The holes in the fabric of the universe had always been there. I just had never noticed them before. It's easy not to notice something when not much troubles you. It's easy to have not much trouble you if you never pay attention. I never paid attention.
But when the crack in the glass came sharp and jagged, a rent in time, I looked up.
The trees were bare, the forest carpet leeched of life. The cityscape was curiously crooked. From my vantage point I could see the people, and they were bent. Practically broken. I shook my head, as if to wake up. But I was already awake. I was paying attention.
The patching process was slow. It's always slow when the universe's outfit needs mending. It would have been better if I had seen the holes as they came, taken them one at a time. But I was out of time. I used bone needle from my own store. I use my own bones; it's easier that way. Mine grow back quickly. It's the thread that's hard to gather — moonbeams spun in castor oil slip about something wicked. I didn't have enough. I used what I could. Then I started pinching the holes with my fingers. Next my toes. Then I was out of digits and the universe wasn't out of holes.
I worried then.
They say that worry is a fruitless endeavor. That somehow you can help yourself and keep worries at bay. I think this must not be true. Worry comes from paying attention, from knowing that something is broken. That doesn't seem fruitless to me; it's necessary. Seeing broken things and then trying to fix them — the worry is the part of your mind that makes up the solution. Best not to prolong it, though. Solutions ought to be implemented upon arrival. If they're good ones.

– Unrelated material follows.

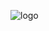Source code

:
![logo](https://user-images.githubusercontent.com/94306642/220107536-40ee3a31-b091-43f4-a197-980dfafdc3c0.gif)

I think I had a good one. I used tar. It seemed to stick. It was good enough, anyways. Good enough if I kept paying attention. Worrying a little. Making thread.
As I made thread, I scraped off the tar and mended the holes until they were all gone. This went on for an age. I made more thread. I searched for holes. It took a lifetime of paying attention. I liked the trouble of it, in the end. It never felt bad to be useful.